Got the same issue. During cluster migration from 2.8 to 2.9 one of the node could not start. What is the root cause so far is not clear.
[Triage] Going to leave this untriaged since we dont really know how to move forward yet. We can keep the issue though and add more info if we encounter this further.
[Triage] Per @willyborankin's suggestion, you can reproduce it by starting a migration and adding a new node during migration with the same certificate. Any fixes for the issues will be accepted. Likely a change around 1.7.6 or jdk20.
PR with BC 1.76 was merged in OpenSearch.
Hi guys. Problem is still persistent in v2.11.0. I would like to kindly ask you let us know, when fix will be available in particular version.
Also having this issue using latest tag. Note that this rule is off: plugins.security.ssl.transport.enforce_hostname_verification: false
And i am using proper plugins.security.nodes_dn settings.
bug not resolved (15.01.2024), use tls 1.2 instead tls 1.3 use VM arg: -Djdk.tls.client.protocols=TLSv1.2 or if you use netty config ssl handler: SslHandler handler = sslContext.newHandler(socketChannel.alloc()); handler.engine().setEnabledProtocols(new String[] {"TLSv1.2"});
Seems like a bug in JDK: https://bugs.openjdk.java.net/browse/JDK-8221218
See this forum post for more details: https://forum.opensearch.org/t/cluster-does-not-initialize-javax-net-ssl-sslhandshakeexception-insufficient-buffer-remaining-for-aead-cipher-fragment/2845/5
Like others have said this seems to be a known issue with how the JDK handles TLS:
https://bugs.openjdk.org/browse/JDK-8221218
If you look at the comments here, they seem to suggest fixes have occurred but obviously this is not the case... It is also worth pointing out that neither of the fixes were actually intended to address this specific issue. I am not sure why they closed this issue as resolved when the linked changes were for separate bugs...
Further examples of the issue being known:
Oracle support page (https://support.oracle.com/knowledge/Middleware/2519569_1.html)
Applies to: Oracle WebLogic Server - Version 12.1.3.0.0 and later
Another project running into this issue:
https://forum.portswigger.net/thread/complete-proxy-failure-due-to-java-tls-bug-1e334581
Thanks for reporting this.
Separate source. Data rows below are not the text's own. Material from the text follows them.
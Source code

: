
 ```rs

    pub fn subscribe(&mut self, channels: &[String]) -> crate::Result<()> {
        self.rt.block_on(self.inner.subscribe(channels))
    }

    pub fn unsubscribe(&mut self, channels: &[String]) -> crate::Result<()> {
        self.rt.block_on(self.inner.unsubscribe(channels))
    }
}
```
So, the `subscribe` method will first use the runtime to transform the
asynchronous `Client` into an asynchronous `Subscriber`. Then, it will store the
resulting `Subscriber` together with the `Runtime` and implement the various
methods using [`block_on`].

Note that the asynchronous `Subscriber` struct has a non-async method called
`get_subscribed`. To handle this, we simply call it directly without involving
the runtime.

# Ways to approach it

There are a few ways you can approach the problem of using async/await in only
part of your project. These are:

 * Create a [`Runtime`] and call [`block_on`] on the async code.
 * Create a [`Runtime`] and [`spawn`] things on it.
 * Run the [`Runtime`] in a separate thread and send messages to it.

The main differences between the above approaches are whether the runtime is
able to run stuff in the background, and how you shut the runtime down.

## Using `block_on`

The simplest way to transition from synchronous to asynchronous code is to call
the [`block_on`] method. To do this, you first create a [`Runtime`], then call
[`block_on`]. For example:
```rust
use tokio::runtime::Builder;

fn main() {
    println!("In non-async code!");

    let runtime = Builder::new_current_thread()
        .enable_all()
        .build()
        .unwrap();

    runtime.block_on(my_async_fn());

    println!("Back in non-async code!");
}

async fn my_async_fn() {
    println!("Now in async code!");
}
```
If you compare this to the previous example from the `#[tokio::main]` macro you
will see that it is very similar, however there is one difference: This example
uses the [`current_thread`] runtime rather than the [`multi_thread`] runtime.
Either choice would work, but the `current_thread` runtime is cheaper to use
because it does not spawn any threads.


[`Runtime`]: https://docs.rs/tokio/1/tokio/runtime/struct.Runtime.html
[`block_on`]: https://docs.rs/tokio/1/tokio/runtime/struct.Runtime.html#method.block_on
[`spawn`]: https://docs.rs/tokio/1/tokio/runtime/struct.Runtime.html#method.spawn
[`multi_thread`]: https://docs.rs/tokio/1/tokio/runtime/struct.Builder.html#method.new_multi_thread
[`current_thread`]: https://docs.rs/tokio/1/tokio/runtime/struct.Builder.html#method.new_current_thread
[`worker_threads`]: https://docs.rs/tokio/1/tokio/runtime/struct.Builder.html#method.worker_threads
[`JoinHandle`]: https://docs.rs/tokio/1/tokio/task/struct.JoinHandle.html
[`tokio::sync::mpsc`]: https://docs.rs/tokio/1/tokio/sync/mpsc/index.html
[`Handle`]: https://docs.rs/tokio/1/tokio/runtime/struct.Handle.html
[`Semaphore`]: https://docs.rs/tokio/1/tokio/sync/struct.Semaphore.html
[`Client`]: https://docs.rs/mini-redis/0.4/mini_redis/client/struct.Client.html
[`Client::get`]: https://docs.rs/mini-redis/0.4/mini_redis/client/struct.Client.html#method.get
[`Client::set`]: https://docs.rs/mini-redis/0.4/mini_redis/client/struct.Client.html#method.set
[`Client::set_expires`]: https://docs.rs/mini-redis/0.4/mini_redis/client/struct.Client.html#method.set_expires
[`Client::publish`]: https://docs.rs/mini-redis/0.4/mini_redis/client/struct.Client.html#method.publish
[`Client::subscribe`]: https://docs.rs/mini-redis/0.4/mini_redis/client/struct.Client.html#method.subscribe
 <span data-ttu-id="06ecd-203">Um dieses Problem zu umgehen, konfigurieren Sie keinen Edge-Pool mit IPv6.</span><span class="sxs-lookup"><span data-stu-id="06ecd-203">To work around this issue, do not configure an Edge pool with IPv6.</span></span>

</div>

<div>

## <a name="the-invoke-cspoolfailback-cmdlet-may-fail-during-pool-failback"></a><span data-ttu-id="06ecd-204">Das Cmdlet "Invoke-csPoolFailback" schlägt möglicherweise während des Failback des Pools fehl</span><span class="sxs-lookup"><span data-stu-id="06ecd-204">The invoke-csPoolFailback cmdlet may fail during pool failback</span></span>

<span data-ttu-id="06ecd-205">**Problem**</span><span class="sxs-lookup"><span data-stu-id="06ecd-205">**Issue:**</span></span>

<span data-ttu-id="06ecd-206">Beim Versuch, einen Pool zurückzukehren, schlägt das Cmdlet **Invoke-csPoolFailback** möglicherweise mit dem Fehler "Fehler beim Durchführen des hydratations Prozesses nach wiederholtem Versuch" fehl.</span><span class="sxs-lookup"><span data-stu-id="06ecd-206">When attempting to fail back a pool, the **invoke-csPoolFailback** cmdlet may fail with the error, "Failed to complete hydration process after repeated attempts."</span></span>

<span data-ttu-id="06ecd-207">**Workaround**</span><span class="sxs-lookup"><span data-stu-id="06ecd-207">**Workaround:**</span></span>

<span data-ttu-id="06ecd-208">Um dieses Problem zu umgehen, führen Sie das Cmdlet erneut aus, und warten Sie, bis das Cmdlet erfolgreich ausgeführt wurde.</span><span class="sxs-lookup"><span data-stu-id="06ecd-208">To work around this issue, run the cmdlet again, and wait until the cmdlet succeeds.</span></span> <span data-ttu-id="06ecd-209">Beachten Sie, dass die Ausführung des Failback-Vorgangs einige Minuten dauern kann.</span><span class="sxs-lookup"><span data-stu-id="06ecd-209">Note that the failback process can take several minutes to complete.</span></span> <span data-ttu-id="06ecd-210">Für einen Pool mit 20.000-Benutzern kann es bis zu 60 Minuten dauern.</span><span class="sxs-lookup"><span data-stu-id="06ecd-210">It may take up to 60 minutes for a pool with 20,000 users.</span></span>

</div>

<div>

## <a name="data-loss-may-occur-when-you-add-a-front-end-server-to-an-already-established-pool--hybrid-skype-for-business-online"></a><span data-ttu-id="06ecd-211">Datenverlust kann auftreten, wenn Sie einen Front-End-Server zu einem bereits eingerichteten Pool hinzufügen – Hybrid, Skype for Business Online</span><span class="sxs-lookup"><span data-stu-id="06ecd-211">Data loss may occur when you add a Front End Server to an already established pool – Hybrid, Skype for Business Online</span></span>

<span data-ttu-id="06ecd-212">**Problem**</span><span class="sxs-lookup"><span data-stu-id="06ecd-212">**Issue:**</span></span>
It is a known unresolved bug in OpenJDK
One last attempt to fix this would be looking at increasing the Bouncycastle version:
https://github.com/tkohegyi/mitmJavaProxy/issues/12
I use JDK15 and later + org.bouncycastle/bcpkix-jdk18on/1.71.1 and I cannot repro it anymore
I will try to do this and see if it is possible but I am not sure about reproducing the issue consistently so it may be challenging to test.
@LHozzan @Thrallix @VovkaSOL We've been having no luck with this issue, one thing I'm trying to understand is how impactful this issue is to you. From our evidence it looks like this has only happened during cluster startup. If its a startup issue is unfortunate, but limited in overall impact. Whereas - if this issue happens intermittently on a cluster and takes down a node then we should invest more time, can you help provide use with details of your reproduction?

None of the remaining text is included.